Optimal Denoising in Score-Based Generative Models: The Role of Data Regularity
Eliot Beyler, Francis Bach
TL;DR
The paper investigates one-step denoising in score-based generative models, contrasting full-denoising with half-denoising and examining how data regularity vs. manifold structure affects performance. It develops rigorous bounds showing half-denoising achieves $O(\sigma^4)$ accuracy in both MMD and $W_2$ distances under regular densities, while full-denoising yields $O(\sigma^2)$ accuracy and can outperform in singular settings such as Dirac mixtures or low-dimensional supports.
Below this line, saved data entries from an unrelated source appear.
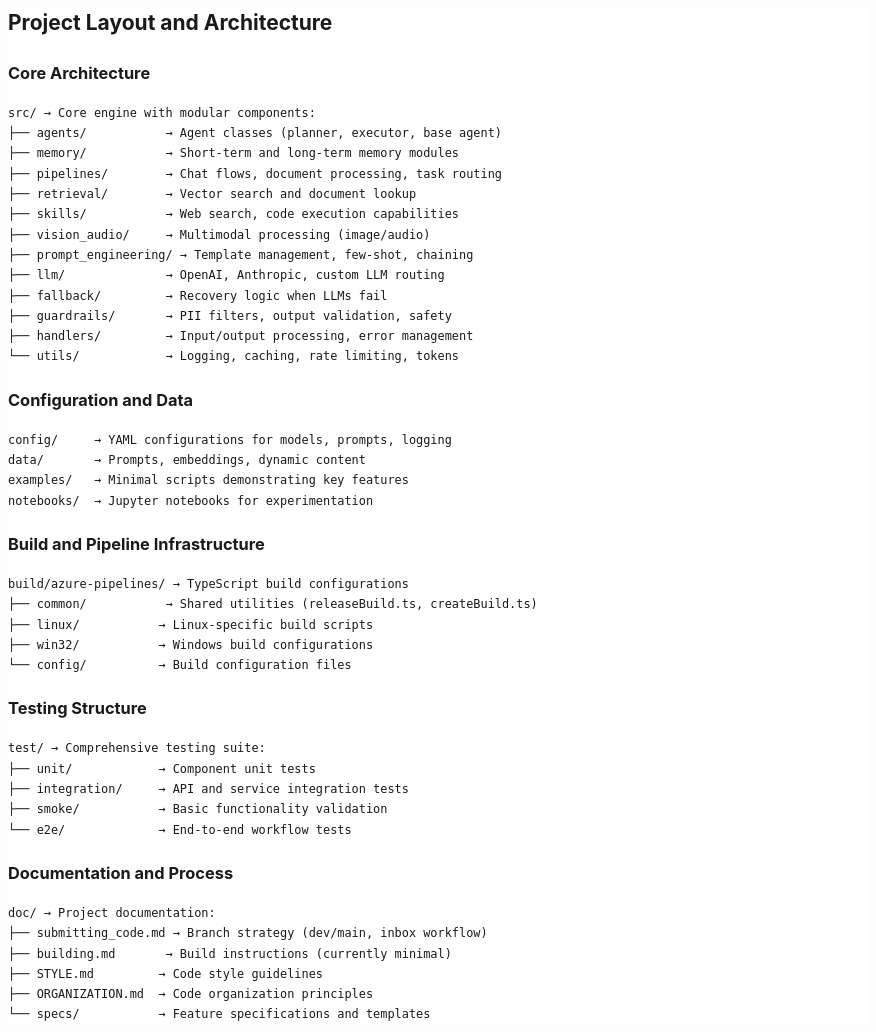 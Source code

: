 ## Project Layout and Architecture

### Core Architecture

```
src/ → Core engine with modular components:
├── agents/           → Agent classes (planner, executor, base agent)
├── memory/           → Short-term and long-term memory modules  
├── pipelines/        → Chat flows, document processing, task routing
├── retrieval/        → Vector search and document lookup
├── skills/           → Web search, code execution capabilities
├── vision_audio/     → Multimodal processing (image/audio)
├── prompt_engineering/ → Template management, few-shot, chaining
├── llm/              → OpenAI, Anthropic, custom LLM routing
├── fallback/         → Recovery logic when LLMs fail
├── guardrails/       → PII filters, output validation, safety
├── handlers/         → Input/output processing, error management
└── utils/            → Logging, caching, rate limiting, tokens
```

### Configuration and Data

```
config/     → YAML configurations for models, prompts, logging
data/       → Prompts, embeddings, dynamic content
examples/   → Minimal scripts demonstrating key features  
notebooks/  → Jupyter notebooks for experimentation
```

### Build and Pipeline Infrastructure

```
build/azure-pipelines/ → TypeScript build configurations
├── common/           → Shared utilities (releaseBuild.ts, createBuild.ts)
├── linux/           → Linux-specific build scripts
├── win32/           → Windows build configurations  
└── config/          → Build configuration files
```

### Testing Structure

```
test/ → Comprehensive testing suite:
├── unit/            → Component unit tests
├── integration/     → API and service integration tests
├── smoke/           → Basic functionality validation
└── e2e/             → End-to-end workflow tests
```

### Documentation and Process

```
doc/ → Project documentation:
├── submitting_code.md → Branch strategy (dev/main, inbox workflow)
├── building.md       → Build instructions (currently minimal)
├── STYLE.md         → Code style guidelines
├── ORGANIZATION.md  → Code organization principles
└── specs/           → Feature specifications and templates
```
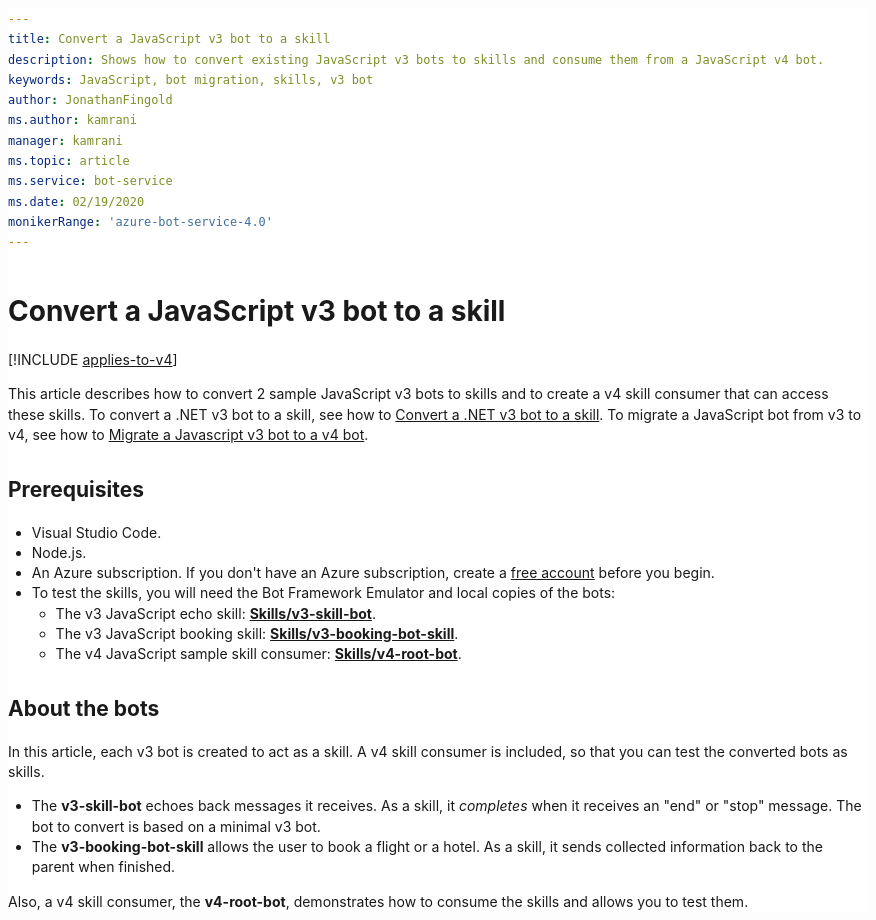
 ```yaml
---
title: Convert a JavaScript v3 bot to a skill
description: Shows how to convert existing JavaScript v3 bots to skills and consume them from a JavaScript v4 bot.
keywords: JavaScript, bot migration, skills, v3 bot
author: JonathanFingold
ms.author: kamrani
manager: kamrani
ms.topic: article
ms.service: bot-service
ms.date: 02/19/2020
monikerRange: 'azure-bot-service-4.0'
---
```


# Convert a JavaScript v3 bot to a skill

[!INCLUDE [applies-to-v4](../../includes/applies-to-v4-current.md)]

This article describes how to convert 2 sample JavaScript v3 bots to skills and to create a v4 skill consumer that can access these skills.
To convert a .NET v3 bot to a skill, see how to [Convert a .NET v3 bot to a skill](net-v3-as-skill.md).
To migrate a JavaScript bot from v3 to v4, see how to [Migrate a Javascript v3 bot to a v4 bot](conversion-javascript.md).

## Prerequisites

- Visual Studio Code.
- Node.js.
- An Azure subscription. If you don't have an Azure subscription, create a [free account](https://azure.microsoft.com/free/?WT.mc_id=A261C142F) before you begin.
- To test the skills, you will need the Bot Framework Emulator and local copies of the bots:
  - The v3 JavaScript echo skill: [**Skills/v3-skill-bot**](https://aka.ms/v3-js-echo-skill).
  - The v3 JavaScript booking skill: [**Skills/v3-booking-bot-skill**](https://aka.ms/v3-js-booking-skill).
  - The v4 JavaScript sample skill consumer: [**Skills/v4-root-bot**](https://aka.ms/js-simple-root-bot).

## About the bots

In this article, each v3 bot is created to act as a skill. A v4 skill consumer is included, so that you can test the converted bots as skills.

- The **v3-skill-bot** echoes back messages it receives. As a skill, it _completes_ when it receives an "end" or "stop" message. The bot to convert is based on a minimal v3 bot.
- The **v3-booking-bot-skill** allows the user to book a flight or a hotel. As a skill, it sends collected information back to the parent when finished.

Also, a v4 skill consumer, the **v4-root-bot**, demonstrates how to consume the skills and allows you to test them.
The analysis extends to subspace scenarios and mixtures, revealing a trade-off between correcting to the subspace and reducing distortion on the subspace itself; in particular, full-denoising can alleviate the curse of dimensionality when the data lie on low-dimensional linear structures. The results offer practical guidance for single-step and multi-step diffusion-model design (e.g., DDIM and related samplers), suggesting that denoiser choice should be adapted to the target density’s regularity and subspace geometry, with potential extensions to linear-manifold and more general manifold settings.
Abstract
Score-based generative models achieve state-of-the-art sampling performance by denoising a distribution perturbed by Gaussian noise. In this paper, we focus on a single deterministic denoising step, and compare the optimal denoiser for the quadratic loss, we name ''full-denoising'', to the alternative ''half-denoising'' introduced by Hyv{ä}rinen (2024). We show that looking at the performances in term of distance between distribution tells a more nuanced story, with different assumptions on the data leading to very different conclusions. We prove that half-denoising is better than full-denoising for regular enough densities, while full-denoising is better for singular densities such as mixtures of Dirac measures or densities supported on a low-dimensional subspace. In the latter case, we prove that full-denoising can alleviate the curse of dimensionality under a linear manifold hypothesis.